The Danger of Mistaking John for Christ
John 1:8
He was not that Light, but was sent to bear witness of that Light.


To mistake the forerunner for the Messiah, the Baptist for the Christ, the man for the Lord, was not the first characteristic blunder of the Church against her Divine Head. It repeated Eve's mistake of her firstborn for the firstborn of God. If we had not seen the subsequent errors of the Church, we should have been almost tempted to count John's statement unnecessary, perhaps gratuitous, that the Baptist was "not that Light." The only true relation of any ordinance is that of testimony to Christ. At the point where an ordinance ceases to testify of Christ, there it begins to betray Him. Then the betrayal of a Judas is followed by the denial of a Peter. The agency of priestcraft is at the bottom in either case. A false apostle sells, false priests buy, and Christ is crucified between them.
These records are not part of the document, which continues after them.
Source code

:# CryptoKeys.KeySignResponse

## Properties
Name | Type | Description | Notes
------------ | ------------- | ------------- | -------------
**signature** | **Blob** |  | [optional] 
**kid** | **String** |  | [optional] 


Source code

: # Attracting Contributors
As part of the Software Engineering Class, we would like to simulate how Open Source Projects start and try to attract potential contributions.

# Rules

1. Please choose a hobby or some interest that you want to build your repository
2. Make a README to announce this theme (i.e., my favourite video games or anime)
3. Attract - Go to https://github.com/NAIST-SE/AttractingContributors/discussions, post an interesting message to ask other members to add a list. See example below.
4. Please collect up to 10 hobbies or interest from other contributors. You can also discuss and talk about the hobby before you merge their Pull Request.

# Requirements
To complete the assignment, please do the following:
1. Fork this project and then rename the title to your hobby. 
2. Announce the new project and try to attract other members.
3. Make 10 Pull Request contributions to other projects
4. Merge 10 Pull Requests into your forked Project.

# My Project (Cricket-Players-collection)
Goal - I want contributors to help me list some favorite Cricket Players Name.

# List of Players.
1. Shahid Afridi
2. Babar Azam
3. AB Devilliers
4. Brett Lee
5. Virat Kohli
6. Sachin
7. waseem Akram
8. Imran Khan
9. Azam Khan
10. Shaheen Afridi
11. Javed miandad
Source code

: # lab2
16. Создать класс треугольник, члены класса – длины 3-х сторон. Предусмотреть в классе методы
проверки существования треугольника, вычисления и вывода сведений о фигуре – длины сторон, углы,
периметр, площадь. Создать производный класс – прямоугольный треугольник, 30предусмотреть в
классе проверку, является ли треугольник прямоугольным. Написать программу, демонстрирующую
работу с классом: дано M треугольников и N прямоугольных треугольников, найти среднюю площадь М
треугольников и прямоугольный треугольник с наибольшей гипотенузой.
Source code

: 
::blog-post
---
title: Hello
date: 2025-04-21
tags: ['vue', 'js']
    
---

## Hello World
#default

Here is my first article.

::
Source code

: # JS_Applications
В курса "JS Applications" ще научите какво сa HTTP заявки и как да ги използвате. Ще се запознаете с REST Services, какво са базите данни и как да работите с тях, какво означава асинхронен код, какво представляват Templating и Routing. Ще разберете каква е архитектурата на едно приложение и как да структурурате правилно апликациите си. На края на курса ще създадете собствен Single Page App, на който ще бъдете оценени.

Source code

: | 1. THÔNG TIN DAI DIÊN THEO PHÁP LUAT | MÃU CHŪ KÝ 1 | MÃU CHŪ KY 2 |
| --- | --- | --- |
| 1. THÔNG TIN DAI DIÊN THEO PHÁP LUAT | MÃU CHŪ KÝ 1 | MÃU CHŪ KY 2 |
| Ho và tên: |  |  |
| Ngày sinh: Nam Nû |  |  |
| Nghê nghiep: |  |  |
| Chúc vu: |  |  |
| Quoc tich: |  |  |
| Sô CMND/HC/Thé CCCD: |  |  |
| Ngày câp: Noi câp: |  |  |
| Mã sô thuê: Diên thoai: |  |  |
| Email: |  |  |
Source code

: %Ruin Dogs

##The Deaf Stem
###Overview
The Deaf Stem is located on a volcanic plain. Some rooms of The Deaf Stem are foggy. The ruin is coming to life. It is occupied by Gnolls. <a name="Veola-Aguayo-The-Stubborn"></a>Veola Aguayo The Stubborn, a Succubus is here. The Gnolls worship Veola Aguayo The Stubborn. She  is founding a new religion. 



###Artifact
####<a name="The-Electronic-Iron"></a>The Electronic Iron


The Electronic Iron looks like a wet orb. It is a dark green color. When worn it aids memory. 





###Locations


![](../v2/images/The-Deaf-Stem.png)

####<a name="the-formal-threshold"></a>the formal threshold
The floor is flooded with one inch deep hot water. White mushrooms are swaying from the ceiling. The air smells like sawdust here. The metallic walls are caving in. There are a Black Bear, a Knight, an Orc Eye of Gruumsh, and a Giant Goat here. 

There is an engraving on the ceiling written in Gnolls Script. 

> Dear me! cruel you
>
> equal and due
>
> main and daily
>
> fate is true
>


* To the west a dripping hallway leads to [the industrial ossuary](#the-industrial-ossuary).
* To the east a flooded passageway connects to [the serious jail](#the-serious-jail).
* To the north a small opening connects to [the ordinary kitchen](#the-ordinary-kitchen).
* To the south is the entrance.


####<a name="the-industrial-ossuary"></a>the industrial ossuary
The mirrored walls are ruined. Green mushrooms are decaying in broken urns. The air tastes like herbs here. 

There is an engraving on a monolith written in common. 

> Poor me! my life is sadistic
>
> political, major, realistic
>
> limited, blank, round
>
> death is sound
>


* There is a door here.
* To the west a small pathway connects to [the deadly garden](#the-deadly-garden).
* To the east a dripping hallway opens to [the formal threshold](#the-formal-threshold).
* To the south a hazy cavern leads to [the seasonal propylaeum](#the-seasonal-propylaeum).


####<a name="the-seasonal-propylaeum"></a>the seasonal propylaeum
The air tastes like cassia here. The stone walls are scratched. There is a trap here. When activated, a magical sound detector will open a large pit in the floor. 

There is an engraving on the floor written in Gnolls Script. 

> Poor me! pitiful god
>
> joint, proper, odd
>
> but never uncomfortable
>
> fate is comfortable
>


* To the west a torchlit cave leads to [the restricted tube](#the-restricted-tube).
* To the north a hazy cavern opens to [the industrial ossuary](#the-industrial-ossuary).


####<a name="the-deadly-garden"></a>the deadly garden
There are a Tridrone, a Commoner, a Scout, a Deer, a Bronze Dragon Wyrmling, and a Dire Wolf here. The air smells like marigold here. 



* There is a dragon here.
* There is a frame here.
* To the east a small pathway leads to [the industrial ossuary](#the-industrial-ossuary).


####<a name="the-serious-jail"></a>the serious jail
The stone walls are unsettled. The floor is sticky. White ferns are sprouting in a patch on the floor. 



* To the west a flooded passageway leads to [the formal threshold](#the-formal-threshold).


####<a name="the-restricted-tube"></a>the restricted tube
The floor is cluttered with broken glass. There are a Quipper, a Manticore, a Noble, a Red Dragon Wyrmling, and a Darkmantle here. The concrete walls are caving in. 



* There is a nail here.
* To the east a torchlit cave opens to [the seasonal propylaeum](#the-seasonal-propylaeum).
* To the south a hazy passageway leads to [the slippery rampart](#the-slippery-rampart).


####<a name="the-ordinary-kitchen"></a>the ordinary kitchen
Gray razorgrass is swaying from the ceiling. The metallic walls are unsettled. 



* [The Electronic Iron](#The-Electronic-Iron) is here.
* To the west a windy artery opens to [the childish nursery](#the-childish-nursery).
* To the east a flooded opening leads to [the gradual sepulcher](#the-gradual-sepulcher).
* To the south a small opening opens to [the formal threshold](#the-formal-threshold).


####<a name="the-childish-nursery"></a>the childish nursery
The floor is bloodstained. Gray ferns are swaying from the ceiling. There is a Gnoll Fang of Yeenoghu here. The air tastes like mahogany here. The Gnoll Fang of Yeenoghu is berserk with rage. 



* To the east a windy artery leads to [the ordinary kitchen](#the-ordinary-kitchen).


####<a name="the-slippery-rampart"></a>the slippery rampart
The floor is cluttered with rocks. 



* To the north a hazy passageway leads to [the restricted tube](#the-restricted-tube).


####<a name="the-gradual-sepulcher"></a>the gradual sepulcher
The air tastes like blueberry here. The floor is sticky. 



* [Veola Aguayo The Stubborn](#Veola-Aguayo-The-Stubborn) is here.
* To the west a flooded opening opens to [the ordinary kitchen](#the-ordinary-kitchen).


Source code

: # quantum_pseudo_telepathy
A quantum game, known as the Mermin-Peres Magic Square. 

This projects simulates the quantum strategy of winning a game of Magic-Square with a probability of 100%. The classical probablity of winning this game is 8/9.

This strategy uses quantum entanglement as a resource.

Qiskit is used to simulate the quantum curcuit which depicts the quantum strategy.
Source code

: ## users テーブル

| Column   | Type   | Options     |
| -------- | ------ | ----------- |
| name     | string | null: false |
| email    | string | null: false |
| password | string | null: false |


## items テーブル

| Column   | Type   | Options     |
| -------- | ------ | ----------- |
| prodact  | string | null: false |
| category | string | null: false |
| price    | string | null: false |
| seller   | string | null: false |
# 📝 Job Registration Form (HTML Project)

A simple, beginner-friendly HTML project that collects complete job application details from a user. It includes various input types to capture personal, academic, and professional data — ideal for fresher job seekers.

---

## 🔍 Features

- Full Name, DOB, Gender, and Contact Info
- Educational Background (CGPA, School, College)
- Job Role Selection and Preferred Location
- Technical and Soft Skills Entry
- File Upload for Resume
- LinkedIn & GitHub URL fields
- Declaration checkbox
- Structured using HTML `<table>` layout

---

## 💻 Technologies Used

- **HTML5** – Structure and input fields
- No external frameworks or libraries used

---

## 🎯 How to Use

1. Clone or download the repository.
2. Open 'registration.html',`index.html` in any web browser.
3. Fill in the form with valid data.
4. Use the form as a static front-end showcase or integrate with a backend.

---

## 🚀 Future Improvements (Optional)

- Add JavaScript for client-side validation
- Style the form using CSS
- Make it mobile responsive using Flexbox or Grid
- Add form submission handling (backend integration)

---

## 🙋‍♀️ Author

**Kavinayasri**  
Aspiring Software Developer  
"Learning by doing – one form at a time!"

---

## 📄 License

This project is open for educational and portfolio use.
The symbol of the thirty pieces of silver is, the nominal Christian barters to the nominal Jew the Divine reality. And so it has been in all ages and with every heresy. You cannot reconcile priestcraft and Christ-craft: they are the antagonism of God and mammon. The process is in every case essentially the same, confounding the testifier with the thing testified. Men began first to mingle representative rites with spiritual realities, then inseparably to unite them, and lastly to identify forms with the spiritual facts which they symbolized. Hence arose the transubstantiation of one sacrament, and the transpiritualism of the other. Transubstantiation, which identifies the Lord's body with the bread and wine which He appointed as its symbolic testifiers, and transpiritualism, which identifies the baptism of the Spirit with that of water, are cognate heresies. The ordinance, in either case, displacing the Ordainer, the form neutralizing the fact, and compelling us to protest against sacramentalism on behalf of the sacraments, as well as on the part of the Saviour, that sacramental elements are "not that Light, but sent to bear witness of that Light."

(J. B. Owen, M. A.)



Parallel Verses
KJV: He was not that Light, but was sent to bear witness of that Light.

WEB: He was not the light, but was sent that he might testify about the light.